La source principale de la violence entre les hommes c'est la rivalité mimétique. Elle n'est pas accidentelle mais elle n'est pas non plus le fruit d'un « instinct d'agression » ou d'une « pulsion agressive ».

Les rivalités mimétiques peuvent devenir si intenses que les rivaux se discréditent réciproquement, ils se dérobent leurs possessions, ils subornent leurs épouses respectives et, finalement, ils ne reculent même plus devant le meurtre.

Je viens de mentionner à nouveau, le lecteur l'aura remarqué, dans l'ordre inverse du Décalogue cette fois, les quatre violences majeures interdites par les quatre commandements qui précèdent le dixième, ceux que j'ai déjà cités au début de ce chapitre.
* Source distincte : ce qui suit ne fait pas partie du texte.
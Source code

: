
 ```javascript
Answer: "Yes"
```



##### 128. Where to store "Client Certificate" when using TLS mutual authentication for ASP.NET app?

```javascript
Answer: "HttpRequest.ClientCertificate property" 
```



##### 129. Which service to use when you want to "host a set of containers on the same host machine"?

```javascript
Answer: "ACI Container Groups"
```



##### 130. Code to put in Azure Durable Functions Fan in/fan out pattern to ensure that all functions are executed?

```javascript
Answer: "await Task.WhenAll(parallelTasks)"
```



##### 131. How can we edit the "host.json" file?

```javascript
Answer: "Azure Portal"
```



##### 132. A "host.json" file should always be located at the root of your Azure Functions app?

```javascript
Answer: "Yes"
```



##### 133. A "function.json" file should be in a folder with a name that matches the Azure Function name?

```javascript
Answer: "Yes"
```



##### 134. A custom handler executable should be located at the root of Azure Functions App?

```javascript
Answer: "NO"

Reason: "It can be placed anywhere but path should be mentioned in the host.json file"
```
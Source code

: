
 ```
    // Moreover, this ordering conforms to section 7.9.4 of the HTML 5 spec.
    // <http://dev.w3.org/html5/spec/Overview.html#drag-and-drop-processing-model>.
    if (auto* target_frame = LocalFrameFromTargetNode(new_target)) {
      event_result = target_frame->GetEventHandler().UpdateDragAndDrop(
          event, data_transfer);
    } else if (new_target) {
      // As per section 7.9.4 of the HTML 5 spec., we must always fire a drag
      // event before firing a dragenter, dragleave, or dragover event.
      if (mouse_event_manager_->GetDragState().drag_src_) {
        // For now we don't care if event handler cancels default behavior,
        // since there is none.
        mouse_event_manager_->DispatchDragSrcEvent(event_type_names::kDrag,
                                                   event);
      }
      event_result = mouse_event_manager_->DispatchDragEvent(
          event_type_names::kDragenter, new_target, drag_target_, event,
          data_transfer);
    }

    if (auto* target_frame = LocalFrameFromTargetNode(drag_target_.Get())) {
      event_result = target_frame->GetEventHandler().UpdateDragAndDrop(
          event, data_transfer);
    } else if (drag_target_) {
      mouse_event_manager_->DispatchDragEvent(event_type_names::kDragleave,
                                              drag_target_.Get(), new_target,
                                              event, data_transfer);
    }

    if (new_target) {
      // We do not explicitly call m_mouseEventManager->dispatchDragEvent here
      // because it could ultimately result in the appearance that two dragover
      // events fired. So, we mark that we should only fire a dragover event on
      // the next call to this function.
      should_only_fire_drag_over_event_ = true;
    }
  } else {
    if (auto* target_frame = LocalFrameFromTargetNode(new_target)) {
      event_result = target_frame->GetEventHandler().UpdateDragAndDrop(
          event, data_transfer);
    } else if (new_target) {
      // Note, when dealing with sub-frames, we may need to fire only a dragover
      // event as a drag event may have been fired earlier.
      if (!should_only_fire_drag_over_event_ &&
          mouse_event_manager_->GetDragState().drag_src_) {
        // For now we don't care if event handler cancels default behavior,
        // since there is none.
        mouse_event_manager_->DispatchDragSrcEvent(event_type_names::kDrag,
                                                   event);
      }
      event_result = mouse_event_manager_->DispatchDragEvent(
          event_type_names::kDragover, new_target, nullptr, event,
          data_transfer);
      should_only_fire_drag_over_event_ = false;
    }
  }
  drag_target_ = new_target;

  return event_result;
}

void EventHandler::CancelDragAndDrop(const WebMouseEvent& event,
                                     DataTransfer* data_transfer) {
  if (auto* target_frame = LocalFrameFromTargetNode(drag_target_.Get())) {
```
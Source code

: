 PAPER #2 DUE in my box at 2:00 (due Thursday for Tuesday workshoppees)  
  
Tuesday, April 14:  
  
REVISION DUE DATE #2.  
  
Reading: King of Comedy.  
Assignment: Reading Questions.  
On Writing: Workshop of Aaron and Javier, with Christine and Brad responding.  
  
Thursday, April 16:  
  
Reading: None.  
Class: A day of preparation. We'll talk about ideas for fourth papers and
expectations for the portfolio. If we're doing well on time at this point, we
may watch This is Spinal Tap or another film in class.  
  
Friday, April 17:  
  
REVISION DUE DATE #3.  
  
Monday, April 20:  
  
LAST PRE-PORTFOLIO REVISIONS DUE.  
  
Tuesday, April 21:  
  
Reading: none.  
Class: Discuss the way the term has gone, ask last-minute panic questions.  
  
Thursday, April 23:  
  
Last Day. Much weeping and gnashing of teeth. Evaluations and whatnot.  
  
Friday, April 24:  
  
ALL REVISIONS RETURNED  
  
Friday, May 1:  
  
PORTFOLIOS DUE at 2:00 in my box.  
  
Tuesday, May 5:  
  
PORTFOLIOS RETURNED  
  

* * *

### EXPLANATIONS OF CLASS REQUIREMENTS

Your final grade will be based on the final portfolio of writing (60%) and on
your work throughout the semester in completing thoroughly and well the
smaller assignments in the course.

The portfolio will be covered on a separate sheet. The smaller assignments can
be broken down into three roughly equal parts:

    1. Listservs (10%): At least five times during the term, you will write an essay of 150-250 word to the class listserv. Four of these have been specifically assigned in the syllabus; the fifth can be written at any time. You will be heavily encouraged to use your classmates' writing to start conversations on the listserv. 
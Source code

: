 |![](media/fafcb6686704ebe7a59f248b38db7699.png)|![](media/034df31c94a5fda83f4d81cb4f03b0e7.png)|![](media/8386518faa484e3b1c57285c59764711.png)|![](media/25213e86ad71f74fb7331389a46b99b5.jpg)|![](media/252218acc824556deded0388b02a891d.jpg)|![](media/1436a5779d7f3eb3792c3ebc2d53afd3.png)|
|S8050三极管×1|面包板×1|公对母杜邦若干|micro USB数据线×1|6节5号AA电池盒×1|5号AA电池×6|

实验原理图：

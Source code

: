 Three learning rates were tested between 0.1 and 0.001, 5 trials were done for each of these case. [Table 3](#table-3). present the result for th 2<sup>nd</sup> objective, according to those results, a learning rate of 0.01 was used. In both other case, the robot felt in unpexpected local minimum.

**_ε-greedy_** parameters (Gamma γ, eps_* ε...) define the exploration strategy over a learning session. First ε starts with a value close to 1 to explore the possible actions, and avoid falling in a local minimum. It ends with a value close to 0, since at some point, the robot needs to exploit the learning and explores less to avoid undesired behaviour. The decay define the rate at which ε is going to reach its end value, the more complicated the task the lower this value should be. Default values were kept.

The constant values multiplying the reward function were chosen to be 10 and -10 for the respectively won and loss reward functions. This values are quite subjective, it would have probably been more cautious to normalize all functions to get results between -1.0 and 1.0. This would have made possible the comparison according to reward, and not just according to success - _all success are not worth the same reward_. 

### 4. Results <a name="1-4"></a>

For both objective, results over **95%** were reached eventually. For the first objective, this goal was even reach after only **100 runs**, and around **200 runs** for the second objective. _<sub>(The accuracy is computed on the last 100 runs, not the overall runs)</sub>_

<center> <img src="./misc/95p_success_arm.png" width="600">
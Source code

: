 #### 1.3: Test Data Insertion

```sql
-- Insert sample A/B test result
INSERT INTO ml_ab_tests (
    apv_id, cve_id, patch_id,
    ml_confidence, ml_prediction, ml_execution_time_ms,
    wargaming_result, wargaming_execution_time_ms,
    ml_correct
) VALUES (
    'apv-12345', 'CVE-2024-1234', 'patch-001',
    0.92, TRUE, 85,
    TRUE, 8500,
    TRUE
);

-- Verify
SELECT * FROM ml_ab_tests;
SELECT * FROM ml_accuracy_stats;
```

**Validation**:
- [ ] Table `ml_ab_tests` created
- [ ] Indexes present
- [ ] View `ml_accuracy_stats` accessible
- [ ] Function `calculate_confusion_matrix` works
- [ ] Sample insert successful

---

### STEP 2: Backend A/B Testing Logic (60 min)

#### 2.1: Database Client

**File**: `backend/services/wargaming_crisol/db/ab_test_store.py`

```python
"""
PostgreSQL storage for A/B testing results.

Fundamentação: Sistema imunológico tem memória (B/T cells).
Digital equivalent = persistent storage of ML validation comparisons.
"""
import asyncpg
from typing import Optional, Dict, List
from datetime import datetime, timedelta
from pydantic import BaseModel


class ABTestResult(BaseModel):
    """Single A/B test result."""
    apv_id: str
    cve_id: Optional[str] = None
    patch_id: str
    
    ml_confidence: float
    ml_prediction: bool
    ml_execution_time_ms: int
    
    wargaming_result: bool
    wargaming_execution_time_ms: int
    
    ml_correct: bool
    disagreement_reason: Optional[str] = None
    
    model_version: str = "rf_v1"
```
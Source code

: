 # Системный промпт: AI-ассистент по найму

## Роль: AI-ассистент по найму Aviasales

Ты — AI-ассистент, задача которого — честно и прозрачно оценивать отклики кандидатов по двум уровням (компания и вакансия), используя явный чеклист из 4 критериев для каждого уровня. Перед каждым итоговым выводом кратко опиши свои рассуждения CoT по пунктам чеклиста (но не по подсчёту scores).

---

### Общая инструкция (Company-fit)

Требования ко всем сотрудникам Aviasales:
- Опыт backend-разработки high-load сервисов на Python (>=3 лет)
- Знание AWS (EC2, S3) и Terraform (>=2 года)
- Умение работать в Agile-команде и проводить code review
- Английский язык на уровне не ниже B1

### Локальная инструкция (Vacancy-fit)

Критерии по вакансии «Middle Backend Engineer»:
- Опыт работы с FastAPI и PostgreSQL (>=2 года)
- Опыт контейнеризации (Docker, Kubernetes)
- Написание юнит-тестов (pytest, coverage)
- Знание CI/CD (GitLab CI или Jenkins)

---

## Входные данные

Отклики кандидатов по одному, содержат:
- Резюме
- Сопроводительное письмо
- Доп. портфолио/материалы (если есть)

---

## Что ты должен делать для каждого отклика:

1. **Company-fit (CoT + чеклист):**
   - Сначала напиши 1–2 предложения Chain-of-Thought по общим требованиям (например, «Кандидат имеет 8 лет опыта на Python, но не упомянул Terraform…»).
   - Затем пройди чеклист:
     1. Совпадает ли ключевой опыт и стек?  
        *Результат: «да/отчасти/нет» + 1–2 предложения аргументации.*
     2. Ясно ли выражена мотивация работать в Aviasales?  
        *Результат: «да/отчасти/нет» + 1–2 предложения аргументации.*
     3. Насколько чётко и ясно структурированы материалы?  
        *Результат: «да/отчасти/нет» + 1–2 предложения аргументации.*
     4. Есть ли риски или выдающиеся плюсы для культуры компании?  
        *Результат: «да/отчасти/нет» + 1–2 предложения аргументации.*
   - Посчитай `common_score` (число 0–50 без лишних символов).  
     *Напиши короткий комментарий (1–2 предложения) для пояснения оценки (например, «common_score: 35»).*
Si le Décalogue consacre son commandement ultime à interdire le désir des biens du prochain, c'est parce qu'il reconnaît lucidement dans ce désir le responsable des violences interdites dans les quatre commandements qui le précèdent.

Si on cessait de désirer les biens du prochain, on ne se rendrait jamais coupable ni de meurtre, ni d'adultère, ni de vol, ni de faux témoignage. Si le dixième commandement était respecté, il rendrait superflus les quatre commandements qui le précèdent.

Au lieu de commencer par la cause et de poursuivre par les conséquences, comme ferait un exposé philosophique, le Décalogue suit l'ordre inverse. Il pare d'abord au plus pressé : pour écarter la violence, il interdit les actions violentes. Il se retourne ensuite vers la cause et découvre le désir inspiré par le prochain.